The raw DreaMS distance matrix contains a similarity value for every feature pair. Most of these pairs are chemically unrelated and should not appear as edges. Two parameters control which edges are retained:

sim_threshold sets a minimum similarity floor. Any pair below this value is excluded regardless of how many other neighbours each node has. This is the primary lever — raise it for a sparser, higher-confidence network; lower it to include more distant structural neighbours.
top_k limits each node to its k most similar neighbours after threshold filtering. This prevents highly-connected hub features from overwhelming the layout and makes the network easier to read. An edge is kept if it falls in the top-k for either endpoint.

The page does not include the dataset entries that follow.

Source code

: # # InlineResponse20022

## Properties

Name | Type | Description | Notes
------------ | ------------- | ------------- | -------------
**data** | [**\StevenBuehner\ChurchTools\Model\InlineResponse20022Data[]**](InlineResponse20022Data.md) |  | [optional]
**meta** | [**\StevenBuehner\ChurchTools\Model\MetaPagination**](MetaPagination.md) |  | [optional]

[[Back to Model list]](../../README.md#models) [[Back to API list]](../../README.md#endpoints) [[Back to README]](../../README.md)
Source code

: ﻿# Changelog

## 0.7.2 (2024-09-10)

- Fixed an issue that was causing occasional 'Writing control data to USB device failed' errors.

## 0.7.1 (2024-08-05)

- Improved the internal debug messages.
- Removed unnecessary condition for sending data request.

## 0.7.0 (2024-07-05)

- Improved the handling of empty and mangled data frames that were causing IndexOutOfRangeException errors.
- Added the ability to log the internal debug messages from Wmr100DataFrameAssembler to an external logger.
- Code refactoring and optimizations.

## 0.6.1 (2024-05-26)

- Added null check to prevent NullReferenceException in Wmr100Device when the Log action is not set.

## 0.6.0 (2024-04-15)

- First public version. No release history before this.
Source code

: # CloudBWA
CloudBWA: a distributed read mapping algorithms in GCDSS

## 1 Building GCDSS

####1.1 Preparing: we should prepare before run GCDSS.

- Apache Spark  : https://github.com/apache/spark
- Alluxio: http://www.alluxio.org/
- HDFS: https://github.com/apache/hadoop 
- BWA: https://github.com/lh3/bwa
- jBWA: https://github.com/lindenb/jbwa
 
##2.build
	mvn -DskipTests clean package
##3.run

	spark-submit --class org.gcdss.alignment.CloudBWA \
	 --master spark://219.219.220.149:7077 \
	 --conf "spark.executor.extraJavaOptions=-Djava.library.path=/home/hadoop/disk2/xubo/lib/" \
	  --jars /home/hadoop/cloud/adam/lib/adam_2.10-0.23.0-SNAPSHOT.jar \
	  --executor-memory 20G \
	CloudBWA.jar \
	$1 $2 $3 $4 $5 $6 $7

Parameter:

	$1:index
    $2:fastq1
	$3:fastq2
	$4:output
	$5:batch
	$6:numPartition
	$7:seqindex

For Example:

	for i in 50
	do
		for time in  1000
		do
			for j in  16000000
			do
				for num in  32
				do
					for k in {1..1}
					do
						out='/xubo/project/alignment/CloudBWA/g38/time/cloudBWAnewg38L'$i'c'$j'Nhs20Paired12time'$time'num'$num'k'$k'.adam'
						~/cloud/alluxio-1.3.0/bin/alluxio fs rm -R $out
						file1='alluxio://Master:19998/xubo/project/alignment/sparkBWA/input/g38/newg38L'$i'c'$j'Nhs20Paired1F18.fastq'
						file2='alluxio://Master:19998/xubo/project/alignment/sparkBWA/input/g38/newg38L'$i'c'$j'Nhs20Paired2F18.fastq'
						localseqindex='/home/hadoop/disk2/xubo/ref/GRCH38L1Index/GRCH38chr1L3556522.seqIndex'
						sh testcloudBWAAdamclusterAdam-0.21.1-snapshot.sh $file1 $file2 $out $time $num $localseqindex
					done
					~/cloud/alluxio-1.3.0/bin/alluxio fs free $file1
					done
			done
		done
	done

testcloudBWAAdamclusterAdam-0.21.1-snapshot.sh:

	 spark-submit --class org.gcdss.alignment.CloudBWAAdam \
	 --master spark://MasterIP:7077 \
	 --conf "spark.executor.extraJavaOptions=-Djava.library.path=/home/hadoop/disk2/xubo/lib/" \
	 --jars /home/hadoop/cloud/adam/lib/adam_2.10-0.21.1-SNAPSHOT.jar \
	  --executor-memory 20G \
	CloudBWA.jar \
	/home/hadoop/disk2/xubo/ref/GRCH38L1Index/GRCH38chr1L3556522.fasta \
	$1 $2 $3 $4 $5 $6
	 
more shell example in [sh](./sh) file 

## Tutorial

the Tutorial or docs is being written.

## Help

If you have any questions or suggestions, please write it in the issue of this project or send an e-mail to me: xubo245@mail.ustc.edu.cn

A warning is printed if the retained edge count exceeds 50 000, as Cytoscape becomes slow at that scale.

6.2 Basic export

# Default: similarity >= 0.7, no k limit
ExportCytoscape(
  mmo,
  distance  = "dreams",
  outprefix = "output/network_dreams"
)
# Writes:
#   output/network_dreams_edges.csv
#   output/network_dreams_nodes.csv

6.3 Sparser networks with top-k filtering

For large datasets or exploratory work, combining a moderate threshold with a small top_k produces a cleaner network where each feature is connected only to its closest structural neighbours:

# Each node connects to at most its 5 most similar neighbours, sim >= 0.6
ExportCytoscape(
  mmo,
  distance      = "dreams",
  outprefix     = "output/network_k5",
  sim_threshold = 0.6,
  top_k         = 5
)

If you have already filtered the mmo object to a compound class of interest (e.g. flavonoids from section 2.3), pass the filtered object to get a focused subnetwork:

ExportCytoscape(
  mmo_flavonoids,
  distance      = "dreams",
  outprefix     = "output/network_flavonoids",
  sim_threshold = 0.5   # lower threshold — fewer features, so more edges are tolerable
)

6.4 What is in the node table

The node table is built automatically from whatever is present in the mmo object — no columns are assumed. It always includes:

id — feature identifier
prevalence — proportion of samples in which the feature was detected
mean_<group> — one column per biological group with mean abundance

If mmo$feature_info is present, all its columns are appended (m/z, RT, IIN group, adduct type, MZmine network cluster ID, etc.). If mmo$sirius_annot is present, all annotation columns are appended (NPC pathway/superclass/class, ClassyFire hierarchy, structure names). Column names are sanitised to be Cytoscape-safe (special characters replaced with _).

6.5 Loading in Cytoscape

Import edges: File → Import → Network from File → select _edges.csv. In the import dialog, set source as Source Node and target as Target Node. similarity is imported as an edge attribute automatically.
Import node table: File → Import → Table from File → select _nodes.csv. Set id as the Key column. All other columns become node attributes.
Color by compound class: In the Style panel, click the box next to Fill Color, set the column to NPC_pathway (or any annotation column), and choose a discrete color mapping.
Size by prevalence: Map Size to prevalence using a continuous mapping to make widely-detected features visually prominent.
Layout: Apply a force-directed layout (Layout → Prefuse Force Directed) to pull similar features into clusters.